I believe that's a contradiction in terms. ASCII goes from 0 to 127
(0x00 to 0x7F).
other than looking at each character, is there a way of
converting each occurance of these characters to an octal
representation in the format of \### where ### is the octal value (the
slash is required in the output)?

For example, if I have a string that is:

"The next character is octal ü"

I want to convert it to the following format:

"The next character is octal \374"

If there is something in the perldocs on how to do this please let me
know where to look

perldoc -f perlre
perldoc -f sprintf
perldoc -f ord

#!/usr/bin/perl -l
use strict;
use warnings;

$_ = 'This is my ü string';
s { ([\x80-\xFF]) }
{ sprintf '\\%o', ord($1) }gex;
print;
__END__

This is my \374 string


Paul Lalli
 
B

Bill H

John said:
Bill said:
If I have a string that may contain characters with an ascii value of
128 or greater, other than looking at each character, is there a way of
converting each occurance of these characters to an octal
representation in the format of \### where ### is the octal value (the
slash is required in the output)?

For example, if I have a string that is:

"The next character is octal ü"

I want to convert it to the following format:

"The next character is octal \374"

If there is something in the perldocs on how to do this please let me
know where to look


s/ ( [^[:ascii:]] ) / sprintf '\%o', ord $1 /gex;

Thanks for the quick response but that converts all the characters - is
there way for it to only do those with ascii values over 127?

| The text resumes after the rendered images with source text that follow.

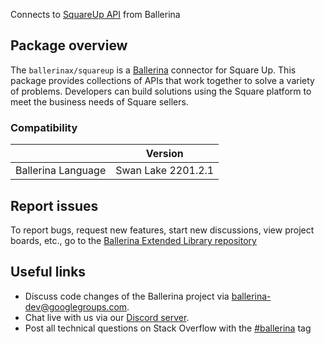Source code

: Connects to [SquareUp API](https://developer.squareup.com/) from Ballerina

## Package overview
The `ballerinax/squareup` is a [Ballerina](https://ballerina.io/) connector for Square Up. This package provides collections of APIs that work together to solve a variety of problems. Developers can build solutions using the Square platform to meet the business needs of Square sellers.

### Compatibility
|                    | Version          |
|--------------------|------------------|
| Ballerina Language |  Swan Lake 2201.2.1|

## Report issues
To report bugs, request new features, start new discussions, view project boards, etc., go to the [Ballerina Extended Library repository](https://github.com/ballerina-platform/ballerina-extended-library)

## Useful links
- Discuss code changes of the Ballerina project via [ballerina-dev@googlegroups.com](mailto:ballerina-dev@googlegroups.com).
- Chat live with us via our [Discord server](https://discord.gg/ballerinalang).
- Post all technical questions on Stack Overflow with the [#ballerina](https://stackoverflow.com/questions/tagged/ballerina) tag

I did a quick test of it using:

$a = "The next character is octal ü" ;
$a =~ s/ ( [^[:ascii:]] ) / sprintf '\%o', ord $1 /gex;
print $a;

Bill H
 
B

brian d foy

Bill said:
For example, if I have a string that is:

"The next character is octal ü"

I want to convert it to the following format:

"The next character is octal \374"

The sprintf and printf have the %o format for octal numbers,
and you can use the ord() builtin to get the numeric value of
the character.

printf "The next character is octal \\%o", ord( $char );
 
P

Paul Lalli

Bill said:
John said:
Bill H wrote:
s/ ( [^[:ascii:]] ) / sprintf '\%o', ord $1 /gex;

Thanks for the quick response but that converts all the characters - is
there way for it to only do those with ascii values over 127?

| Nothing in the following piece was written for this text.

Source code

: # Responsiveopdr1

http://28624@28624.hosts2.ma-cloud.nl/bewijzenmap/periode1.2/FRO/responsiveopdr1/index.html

I did a quick test of it using:

$a = "The next character is octal ü" ;
$a =~ s/ ( [^[:ascii:]] ) / sprintf '\%o', ord $1 /gex;
print $a;

You did something wrong. When I run those three lines of code - by
copy and pasting your post - I get:
The next character is octal \374

What output did you obtain?

Paul Lalli
 
B

brian d foy

Bill H said:
John W. Krahn wrote:
s/ ( [^[:ascii:]] ) / sprintf '\%o', ord $1 /gex;
Thanks for the quick response but that converts all the characters - is
there way for it to only do those with ascii values over 127?
I did a quick test of it using:

$a = "The next character is octal ü" ;
$a =~ s/ ( [^[:ascii:]] ) / sprintf '\%o', ord $1 /gex;
print $a;

That script works for me. The character class is negated and excludes
all of the ASCII characters, so the substitution only works on the
non-ASCII ones.
 
B

Bill H

Paul said:
Bill said:
John said:
Bill H wrote:
s/ ( [^[:ascii:]] ) / sprintf '\%o', ord $1 /gex;

Thanks for the quick response but that converts all the characters - is
there way for it to only do those with ascii values over 127?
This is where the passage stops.